--- Required work ---
All of the data below must be reproduced word for word, but without its images.

Available data: Begin

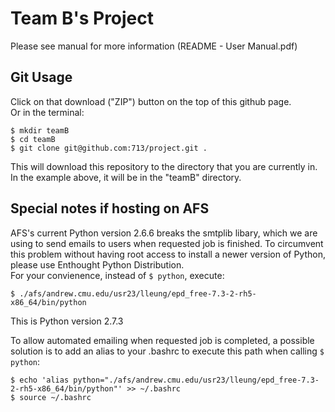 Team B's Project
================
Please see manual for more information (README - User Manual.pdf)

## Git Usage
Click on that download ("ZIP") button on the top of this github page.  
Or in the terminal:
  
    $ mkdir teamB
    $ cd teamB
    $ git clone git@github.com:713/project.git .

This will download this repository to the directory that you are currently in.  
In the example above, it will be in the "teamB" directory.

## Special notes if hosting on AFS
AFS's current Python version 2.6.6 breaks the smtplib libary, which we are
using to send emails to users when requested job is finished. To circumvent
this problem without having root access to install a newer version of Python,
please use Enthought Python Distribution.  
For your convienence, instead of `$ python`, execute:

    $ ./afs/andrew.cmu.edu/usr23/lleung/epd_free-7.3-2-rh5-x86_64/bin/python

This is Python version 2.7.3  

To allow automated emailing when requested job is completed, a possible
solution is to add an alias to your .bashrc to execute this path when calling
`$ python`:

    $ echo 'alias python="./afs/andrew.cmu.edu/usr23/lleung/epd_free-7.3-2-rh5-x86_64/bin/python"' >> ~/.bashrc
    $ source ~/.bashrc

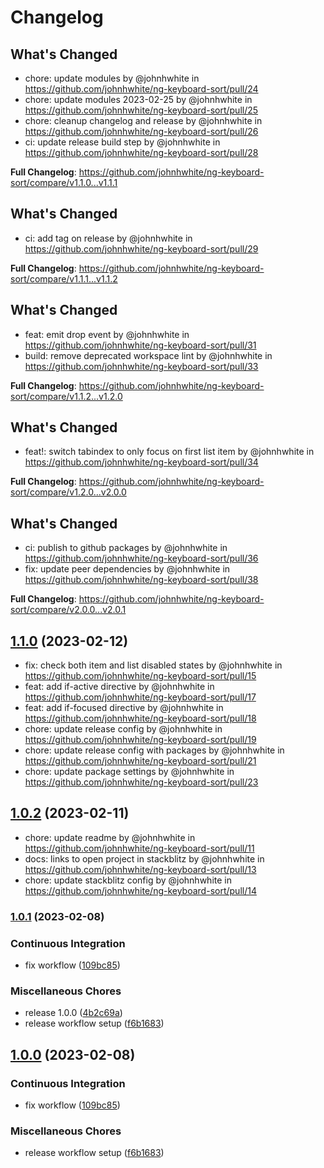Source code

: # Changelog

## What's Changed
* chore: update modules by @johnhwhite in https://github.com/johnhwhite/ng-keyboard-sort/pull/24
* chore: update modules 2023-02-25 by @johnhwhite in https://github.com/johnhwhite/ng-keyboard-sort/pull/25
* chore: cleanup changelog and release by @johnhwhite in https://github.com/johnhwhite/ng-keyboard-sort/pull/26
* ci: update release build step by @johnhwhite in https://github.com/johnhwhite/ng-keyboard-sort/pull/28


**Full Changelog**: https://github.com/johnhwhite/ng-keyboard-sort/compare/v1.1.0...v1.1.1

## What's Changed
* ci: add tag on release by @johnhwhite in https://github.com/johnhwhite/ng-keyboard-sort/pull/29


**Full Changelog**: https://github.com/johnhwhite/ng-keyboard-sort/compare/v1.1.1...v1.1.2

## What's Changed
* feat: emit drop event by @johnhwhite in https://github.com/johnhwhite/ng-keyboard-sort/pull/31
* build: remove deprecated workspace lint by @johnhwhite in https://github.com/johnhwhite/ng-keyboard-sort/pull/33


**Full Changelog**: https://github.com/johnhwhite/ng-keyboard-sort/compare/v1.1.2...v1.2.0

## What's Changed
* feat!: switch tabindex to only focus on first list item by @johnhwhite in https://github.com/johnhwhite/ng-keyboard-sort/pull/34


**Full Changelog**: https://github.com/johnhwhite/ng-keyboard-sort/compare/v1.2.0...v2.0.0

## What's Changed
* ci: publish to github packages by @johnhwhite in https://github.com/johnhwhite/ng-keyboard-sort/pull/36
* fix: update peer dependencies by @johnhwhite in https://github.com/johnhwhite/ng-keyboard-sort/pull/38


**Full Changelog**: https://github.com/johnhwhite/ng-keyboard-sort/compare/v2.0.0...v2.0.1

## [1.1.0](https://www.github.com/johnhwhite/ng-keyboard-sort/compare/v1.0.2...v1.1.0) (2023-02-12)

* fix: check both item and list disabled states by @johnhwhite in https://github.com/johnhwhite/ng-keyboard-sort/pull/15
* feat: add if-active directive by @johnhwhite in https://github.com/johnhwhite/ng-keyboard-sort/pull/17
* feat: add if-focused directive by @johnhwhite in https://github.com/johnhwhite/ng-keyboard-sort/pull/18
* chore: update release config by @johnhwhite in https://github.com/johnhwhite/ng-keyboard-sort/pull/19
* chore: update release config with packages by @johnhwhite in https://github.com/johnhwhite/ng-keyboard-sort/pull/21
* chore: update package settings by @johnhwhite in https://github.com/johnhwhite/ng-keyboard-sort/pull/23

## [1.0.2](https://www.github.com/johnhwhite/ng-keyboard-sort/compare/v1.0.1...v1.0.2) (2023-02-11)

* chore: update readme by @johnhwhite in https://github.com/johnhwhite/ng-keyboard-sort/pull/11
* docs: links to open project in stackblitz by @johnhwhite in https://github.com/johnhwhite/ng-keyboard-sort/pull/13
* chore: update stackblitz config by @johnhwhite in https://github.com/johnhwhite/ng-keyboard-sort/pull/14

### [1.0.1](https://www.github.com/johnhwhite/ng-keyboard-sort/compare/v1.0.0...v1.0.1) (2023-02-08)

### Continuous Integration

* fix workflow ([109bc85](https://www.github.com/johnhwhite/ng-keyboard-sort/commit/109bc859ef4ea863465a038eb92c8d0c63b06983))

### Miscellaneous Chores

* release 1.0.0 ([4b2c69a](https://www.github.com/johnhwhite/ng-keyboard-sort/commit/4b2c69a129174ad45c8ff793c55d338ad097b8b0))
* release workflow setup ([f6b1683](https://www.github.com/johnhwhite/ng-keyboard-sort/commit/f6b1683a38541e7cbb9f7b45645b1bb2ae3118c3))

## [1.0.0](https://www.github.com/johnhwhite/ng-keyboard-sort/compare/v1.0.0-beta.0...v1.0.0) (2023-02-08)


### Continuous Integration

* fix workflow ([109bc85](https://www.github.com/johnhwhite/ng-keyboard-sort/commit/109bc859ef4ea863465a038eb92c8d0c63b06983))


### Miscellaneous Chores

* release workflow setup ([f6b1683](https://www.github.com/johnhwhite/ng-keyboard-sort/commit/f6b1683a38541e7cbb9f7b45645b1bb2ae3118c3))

Available data: End

--- Response area ---
 Team B's Project
================
Please see manual for more information (README - User Manual.pdf)

## Git Usage
Click on that download ("ZIP") button on the top of this github page.  
Or in the terminal:
  
    $ mkdir teamB
    $ cd teamB
    $ git clone git@github.com:713/project.git .

This will download this repository to the directory that you are currently in.  
In the example above, it will be in the "teamB" directory.

## Special notes if hosting on AFS
AFS's current Python version 2.6.6 breaks the smtplib libary, which we are
using to send emails to users when requested job is finished. To circumvent
this problem without having root access to install a newer version of Python,
please use Enthought Python Distribution.  
For your convienence, instead of `$ python`, execute:

    $ ./afs/andrew.cmu.edu/usr23/lleung/epd_free-7.3-2-rh5-x86_64/bin/python

This is Python version 2.7.3  

To allow automated emailing when requested job is completed, a possible
solution is to add an alias to your .bashrc to execute this path when calling
`$ python`:

    $ echo 'alias python="./afs/andrew.cmu.edu/usr23/lleung/epd_free-7.3-2-rh5-x86_64/bin/python"' >> ~/.bashrc
    $ source ~/.bashrc

Source code

: # Changelog

## What's Changed
* chore: update modules by @johnhwhite in https://github.com/johnhwhite/ng-keyboard-sort/pull/24
* chore: update modules 2023-02-25 by @johnhwhite in https://github.com/johnhwhite/ng-keyboard-sort/pull/25
* chore: cleanup changelog and release by @johnhwhite in https://github.com/johnhwhite/ng-keyboard-sort/pull/26
* ci: update release build step by @johnhwhite in https://github.com/johnhwhite/ng-keyboard-sort/pull/28


**Full Changelog**: https://github.com/johnhwhite/ng-keyboard-sort/compare/v1.1.0...v1.1.1

## What's Changed
* ci: add tag on release by @johnhwhite in https://github.com/johnhwhite/ng-keyboard-sort/pull/29


**Full Changelog**: https://github.com/johnhwhite/ng-keyboard-sort/compare/v1.1.1...v1.1.2

## What's Changed
* feat: emit drop event by @johnhwhite in https://github.com/johnhwhite/ng-keyboard-sort/pull/31
* build: remove deprecated workspace lint by @johnhwhite in https://github.com/johnhwhite/ng-keyboard-sort/pull/33


**Full Changelog**: https://github.com/johnhwhite/ng-keyboard-sort/compare/v1.1.2...v1.2.0

## What's Changed
* feat!: switch tabindex to only focus on first list item by @johnhwhite in https://github.com/johnhwhite/ng-keyboard-sort/pull/34


**Full Changelog**: https://github.com/johnhwhite/ng-keyboard-sort/compare/v1.2.0...v2.0.0

## What's Changed
* ci: publish to github packages by @johnhwhite in https://github.com/johnhwhite/ng-keyboard-sort/pull/36
* fix: update peer dependencies by @johnhwhite in https://github.com/johnhwhite/ng-keyboard-sort/pull/38


**Full Changelog**: https://github.com/johnhwhite/ng-keyboard-sort/compare/v2.0.0...v2.0.1

## [1.1.0](https://www.github.com/johnhwhite/ng-keyboard-sort/compare/v1.0.2...v1.1.0) (2023-02-12)

* fix: check both item and list disabled states by @johnhwhite in https://github.com/johnhwhite/ng-keyboard-sort/pull/15
* feat: add if-active directive by @johnhwhite in https://github.com/johnhwhite/ng-keyboard-sort/pull/17
* feat: add if-focused directive by @johnhwhite in https://github.com/johnhwhite/ng-keyboard-sort/pull/18
* chore: update release config by @johnhwhite in https://github.com/johnhwhite/ng-keyboard-sort/pull/19
* chore: update release config with packages by @johnhwhite in https://github.com/johnhwhite/ng-keyboard-sort/pull/21
* chore: update package settings by @johnhwhite in https://github.com/johnhwhite/ng-keyboard-sort/pull/23

## [1.0.2](https://www.github.com/johnhwhite/ng-keyboard-sort/compare/v1.0.1...v1.0.2) (2023-02-11)

* chore: update readme by @johnhwhite in https://github.com/johnhwhite/ng-keyboard-sort/pull/11
* docs: links to open project in stackblitz by @johnhwhite in https://github.com/johnhwhite/ng-keyboard-sort/pull/13
* chore: update stackblitz config by @johnhwhite in https://github.com/johnhwhite/ng-keyboard-sort/pull/14

### [1.0.1](https://www.github.com/johnhwhite/ng-keyboard-sort/compare/v1.0.0...v1.0.1) (2023-02-08)

### Continuous Integration

* fix workflow ([109bc85](https://www.github.com/johnhwhite/ng-keyboard-sort/commit/109bc859ef4ea863465a038eb92c8d0c63b06983))

### Miscellaneous Chores

* release 1.0.0 ([4b2c69a](https://www.github.com/johnhwhite/ng-keyboard-sort/commit/4b2c69a129174ad45c8ff793c55d338ad097b8b0))
* release workflow setup ([f6b1683](https://www.github.com/johnhwhite/ng-keyboard-sort/commit/f6b1683a38541e7cbb9f7b45645b1bb2ae3118c3))

## [1.0.0](https://www.github.com/johnhwhite/ng-keyboard-sort/compare/v1.0.0-beta.0...v1.0.0) (2023-02-08)


### Continuous Integration

* fix workflow ([109bc85](https://www.github.com/johnhwhite/ng-keyboard-sort/commit/109bc859ef4ea863465a038eb92c8d0c63b06983))


### Miscellaneous Chores

* release workflow setup ([f6b1683](https://www.github.com/johnhwhite/ng-keyboard-sort/commit/f6b1683a38541e7cbb9f7b45645b1bb2ae3118c3))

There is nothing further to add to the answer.